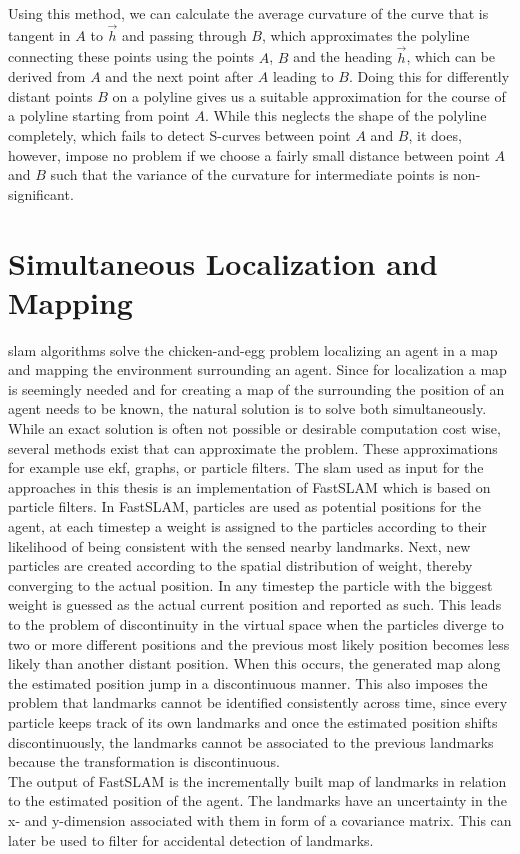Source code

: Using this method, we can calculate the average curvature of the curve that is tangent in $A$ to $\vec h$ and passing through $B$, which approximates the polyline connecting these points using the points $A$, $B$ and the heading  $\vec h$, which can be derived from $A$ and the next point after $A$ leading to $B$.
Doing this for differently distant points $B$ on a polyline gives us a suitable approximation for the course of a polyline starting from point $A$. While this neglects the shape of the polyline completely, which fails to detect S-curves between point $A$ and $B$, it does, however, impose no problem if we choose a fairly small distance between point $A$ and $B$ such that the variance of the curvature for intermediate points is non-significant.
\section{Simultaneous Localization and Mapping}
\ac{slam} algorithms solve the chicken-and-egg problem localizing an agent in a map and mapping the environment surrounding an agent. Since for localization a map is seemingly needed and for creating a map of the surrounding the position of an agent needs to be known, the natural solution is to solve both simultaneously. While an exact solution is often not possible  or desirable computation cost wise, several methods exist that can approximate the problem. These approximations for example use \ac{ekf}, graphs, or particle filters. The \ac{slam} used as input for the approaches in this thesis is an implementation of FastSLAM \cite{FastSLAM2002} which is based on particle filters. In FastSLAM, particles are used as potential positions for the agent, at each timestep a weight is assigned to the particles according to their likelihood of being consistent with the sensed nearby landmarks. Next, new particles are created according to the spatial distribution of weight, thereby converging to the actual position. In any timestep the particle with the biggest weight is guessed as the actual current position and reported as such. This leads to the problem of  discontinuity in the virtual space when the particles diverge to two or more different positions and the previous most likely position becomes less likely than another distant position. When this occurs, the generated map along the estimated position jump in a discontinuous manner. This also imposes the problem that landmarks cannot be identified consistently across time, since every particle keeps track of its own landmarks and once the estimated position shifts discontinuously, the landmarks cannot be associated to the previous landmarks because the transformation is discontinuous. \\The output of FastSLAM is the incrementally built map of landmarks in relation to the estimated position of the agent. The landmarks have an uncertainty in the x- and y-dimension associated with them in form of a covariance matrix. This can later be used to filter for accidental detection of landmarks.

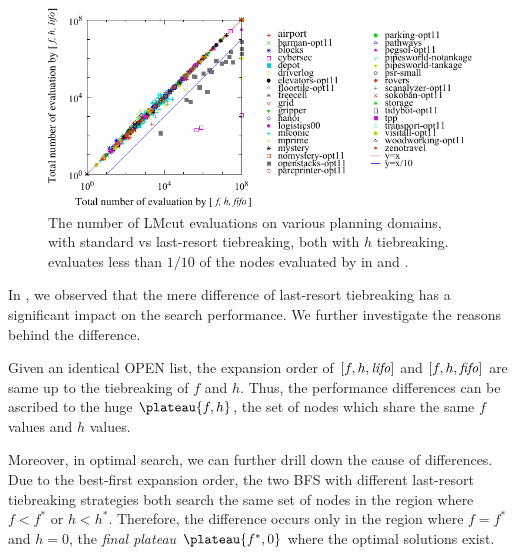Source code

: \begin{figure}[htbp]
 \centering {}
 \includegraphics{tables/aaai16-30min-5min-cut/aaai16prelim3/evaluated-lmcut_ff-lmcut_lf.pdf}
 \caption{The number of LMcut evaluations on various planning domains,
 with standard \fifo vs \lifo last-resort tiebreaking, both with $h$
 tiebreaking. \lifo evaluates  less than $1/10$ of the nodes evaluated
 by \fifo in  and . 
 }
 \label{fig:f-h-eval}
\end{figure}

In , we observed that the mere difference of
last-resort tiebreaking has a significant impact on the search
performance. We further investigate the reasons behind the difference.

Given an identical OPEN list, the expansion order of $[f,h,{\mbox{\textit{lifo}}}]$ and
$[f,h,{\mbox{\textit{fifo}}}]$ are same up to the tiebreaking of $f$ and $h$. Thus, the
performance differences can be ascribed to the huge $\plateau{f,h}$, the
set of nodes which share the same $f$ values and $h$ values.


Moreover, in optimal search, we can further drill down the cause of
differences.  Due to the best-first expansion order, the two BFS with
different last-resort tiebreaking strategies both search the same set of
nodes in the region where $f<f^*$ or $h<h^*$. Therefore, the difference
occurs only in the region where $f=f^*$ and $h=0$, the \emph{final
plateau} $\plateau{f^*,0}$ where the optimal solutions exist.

* * * * * * * * *

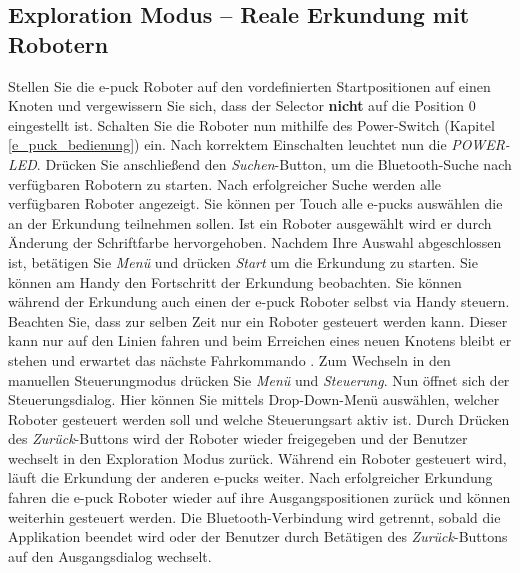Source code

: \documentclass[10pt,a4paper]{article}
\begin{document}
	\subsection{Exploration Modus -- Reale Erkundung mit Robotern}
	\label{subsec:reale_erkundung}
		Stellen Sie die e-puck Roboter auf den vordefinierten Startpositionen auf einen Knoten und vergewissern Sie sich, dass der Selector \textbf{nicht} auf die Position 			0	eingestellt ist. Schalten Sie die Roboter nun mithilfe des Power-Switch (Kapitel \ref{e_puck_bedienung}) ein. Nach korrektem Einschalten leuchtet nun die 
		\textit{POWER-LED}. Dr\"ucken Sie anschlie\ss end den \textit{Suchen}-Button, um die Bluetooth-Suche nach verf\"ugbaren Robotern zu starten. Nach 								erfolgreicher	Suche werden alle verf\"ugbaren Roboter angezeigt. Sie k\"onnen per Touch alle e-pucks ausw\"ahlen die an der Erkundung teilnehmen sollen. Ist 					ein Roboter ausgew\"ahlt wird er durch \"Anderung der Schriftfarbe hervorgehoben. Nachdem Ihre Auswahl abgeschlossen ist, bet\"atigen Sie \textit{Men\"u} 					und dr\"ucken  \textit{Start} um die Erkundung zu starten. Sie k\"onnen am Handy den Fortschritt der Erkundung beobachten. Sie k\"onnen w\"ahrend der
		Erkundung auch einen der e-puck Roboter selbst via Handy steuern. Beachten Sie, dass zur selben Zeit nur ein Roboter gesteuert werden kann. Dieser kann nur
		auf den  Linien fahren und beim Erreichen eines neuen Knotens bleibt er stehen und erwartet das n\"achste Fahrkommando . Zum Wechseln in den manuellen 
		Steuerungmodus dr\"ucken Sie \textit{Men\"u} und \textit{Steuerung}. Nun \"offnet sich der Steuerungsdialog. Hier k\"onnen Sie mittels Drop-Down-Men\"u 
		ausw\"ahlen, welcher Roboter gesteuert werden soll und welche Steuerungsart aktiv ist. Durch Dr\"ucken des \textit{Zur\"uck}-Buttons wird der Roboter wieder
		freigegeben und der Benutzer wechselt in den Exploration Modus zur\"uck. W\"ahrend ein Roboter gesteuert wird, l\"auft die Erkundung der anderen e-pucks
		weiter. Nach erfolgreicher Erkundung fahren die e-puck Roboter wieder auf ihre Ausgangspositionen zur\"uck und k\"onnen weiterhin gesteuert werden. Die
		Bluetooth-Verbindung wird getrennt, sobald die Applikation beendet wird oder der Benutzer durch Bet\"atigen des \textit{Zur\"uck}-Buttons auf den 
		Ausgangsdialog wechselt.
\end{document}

* * * * * * * * *

§ **Work item**
Looking back over the data above, restate word for word the lines that begin at the line with "set of nodes" and end at the line with "nodes in the", inclusive.

§ **Exercise answer**
set of nodes which share the same $f$ values and $h$ values.


Moreover, in optimal search, we can further drill down the cause of
differences.  Due to the best-first expansion order, the two BFS with
different last-resort tiebreaking strategies both search the same set of
nodes in the region where $f<f^*$ or $h<h^*$. Therefore, the difference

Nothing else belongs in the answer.